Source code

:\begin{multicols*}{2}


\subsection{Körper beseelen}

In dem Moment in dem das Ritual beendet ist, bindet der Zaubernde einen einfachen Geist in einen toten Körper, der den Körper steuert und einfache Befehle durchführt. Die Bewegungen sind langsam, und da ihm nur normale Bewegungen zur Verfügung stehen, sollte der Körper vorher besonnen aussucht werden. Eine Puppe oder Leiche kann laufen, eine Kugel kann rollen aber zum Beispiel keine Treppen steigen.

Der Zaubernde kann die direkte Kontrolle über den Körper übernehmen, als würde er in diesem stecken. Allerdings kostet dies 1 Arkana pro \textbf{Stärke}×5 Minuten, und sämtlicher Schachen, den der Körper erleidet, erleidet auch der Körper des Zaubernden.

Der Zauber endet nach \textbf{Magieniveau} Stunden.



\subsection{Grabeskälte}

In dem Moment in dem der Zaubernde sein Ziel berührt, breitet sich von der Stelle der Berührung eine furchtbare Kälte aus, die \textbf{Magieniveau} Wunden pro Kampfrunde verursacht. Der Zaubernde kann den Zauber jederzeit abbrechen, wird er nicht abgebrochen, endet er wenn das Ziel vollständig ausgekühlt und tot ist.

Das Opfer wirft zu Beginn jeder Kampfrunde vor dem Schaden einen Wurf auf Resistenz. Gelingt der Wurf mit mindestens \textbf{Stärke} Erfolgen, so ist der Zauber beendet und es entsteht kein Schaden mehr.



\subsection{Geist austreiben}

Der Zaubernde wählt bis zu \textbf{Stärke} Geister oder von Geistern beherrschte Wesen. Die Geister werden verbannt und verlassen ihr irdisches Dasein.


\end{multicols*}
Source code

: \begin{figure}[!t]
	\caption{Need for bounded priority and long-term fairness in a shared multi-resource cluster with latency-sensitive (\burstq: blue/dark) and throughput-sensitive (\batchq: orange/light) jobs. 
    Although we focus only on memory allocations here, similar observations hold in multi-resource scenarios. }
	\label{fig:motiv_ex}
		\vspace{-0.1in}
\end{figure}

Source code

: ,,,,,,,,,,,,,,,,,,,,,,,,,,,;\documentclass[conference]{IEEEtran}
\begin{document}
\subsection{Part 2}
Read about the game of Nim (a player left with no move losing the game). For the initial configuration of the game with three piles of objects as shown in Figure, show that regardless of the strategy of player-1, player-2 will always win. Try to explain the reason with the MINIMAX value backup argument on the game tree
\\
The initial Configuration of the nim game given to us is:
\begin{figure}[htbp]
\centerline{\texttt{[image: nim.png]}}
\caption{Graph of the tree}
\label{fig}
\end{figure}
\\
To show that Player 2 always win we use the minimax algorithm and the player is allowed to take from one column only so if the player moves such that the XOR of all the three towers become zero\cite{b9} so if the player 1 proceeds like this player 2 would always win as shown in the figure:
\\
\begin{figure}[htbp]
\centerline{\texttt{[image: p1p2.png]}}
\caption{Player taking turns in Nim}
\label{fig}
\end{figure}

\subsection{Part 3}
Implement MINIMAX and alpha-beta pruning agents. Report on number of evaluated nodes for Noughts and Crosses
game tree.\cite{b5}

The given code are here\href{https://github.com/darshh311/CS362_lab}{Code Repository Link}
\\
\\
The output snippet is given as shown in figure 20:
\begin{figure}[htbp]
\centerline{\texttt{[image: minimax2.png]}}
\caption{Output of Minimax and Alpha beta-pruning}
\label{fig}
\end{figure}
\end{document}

------------------------------------------------------------

ASSIGNMENT:
Copy out the whole listing above, leaving each line exactly as it stands.

ANSWER SPACE:
Source code

:\begin{multicols*}{2}


\subsection{Körper beseelen}

In dem Moment in dem das Ritual beendet ist, bindet der Zaubernde einen einfachen Geist in einen toten Körper, der den Körper steuert und einfache Befehle durchführt. Die Bewegungen sind langsam, und da ihm nur normale Bewegungen zur Verfügung stehen, sollte der Körper vorher besonnen aussucht werden. Eine Puppe oder Leiche kann laufen, eine Kugel kann rollen aber zum Beispiel keine Treppen steigen.

Der Zaubernde kann die direkte Kontrolle über den Körper übernehmen, als würde er in diesem stecken. Allerdings kostet dies 1 Arkana pro \textbf{Stärke}×5 Minuten, und sämtlicher Schachen, den der Körper erleidet, erleidet auch der Körper des Zaubernden.

Der Zauber endet nach \textbf{Magieniveau} Stunden.



\subsection{Grabeskälte}

In dem Moment in dem der Zaubernde sein Ziel berührt, breitet sich von der Stelle der Berührung eine furchtbare Kälte aus, die \textbf{Magieniveau} Wunden pro Kampfrunde verursacht. Der Zaubernde kann den Zauber jederzeit abbrechen, wird er nicht abgebrochen, endet er wenn das Ziel vollständig ausgekühlt und tot ist.

Das Opfer wirft zu Beginn jeder Kampfrunde vor dem Schaden einen Wurf auf Resistenz. Gelingt der Wurf mit mindestens \textbf{Stärke} Erfolgen, so ist der Zauber beendet und es entsteht kein Schaden mehr.



\subsection{Geist austreiben}

Der Zaubernde wählt bis zu \textbf{Stärke} Geister oder von Geistern beherrschte Wesen. Die Geister werden verbannt und verlassen ihr irdisches Dasein.


\end{multicols*}
Source code

: \begin{figure}[!t]
	\caption{Need for bounded priority and long-term fairness in a shared multi-resource cluster with latency-sensitive (\burstq: blue/dark) and throughput-sensitive (\batchq: orange/light) jobs. 
    Although we focus only on memory allocations here, similar observations hold in multi-resource scenarios. }
	\label{fig:motiv_ex}
		\vspace{-0.1in}
\end{figure}

Source code

: ,,,,,,,,,,,,,,,,,,,,,,,,,,,;\documentclass[conference]{IEEEtran}
\begin{document}
\subsection{Part 2}
Read about the game of Nim (a player left with no move losing the game). For the initial configuration of the game with three piles of objects as shown in Figure, show that regardless of the strategy of player-1, player-2 will always win. Try to explain the reason with the MINIMAX value backup argument on the game tree
\\
The initial Configuration of the nim game given to us is:
\begin{figure}[htbp]
\centerline{\texttt{[image: nim.png]}}
\caption{Graph of the tree}
\label{fig}
\end{figure}
\\
To show that Player 2 always win we use the minimax algorithm and the player is allowed to take from one column only so if the player moves such that the XOR of all the three towers become zero\cite{b9} so if the player 1 proceeds like this player 2 would always win as shown in the figure:
\\
\begin{figure}[htbp]
\centerline{\texttt{[image: p1p2.png]}}
\caption{Player taking turns in Nim}
\label{fig}
\end{figure}

\subsection{Part 3}
Implement MINIMAX and alpha-beta pruning agents. Report on number of evaluated nodes for Noughts and Crosses
game tree.\cite{b5}

The given code are here\href{https://github.com/darshh311/CS362_lab}{Code Repository Link}
\\
\\
The output snippet is given as shown in figure 20:
\begin{figure}[htbp]
\centerline{\texttt{[image: minimax2.png]}}
\caption{Output of Minimax and Alpha beta-pruning}
\label{fig}
\end{figure}
\end{document}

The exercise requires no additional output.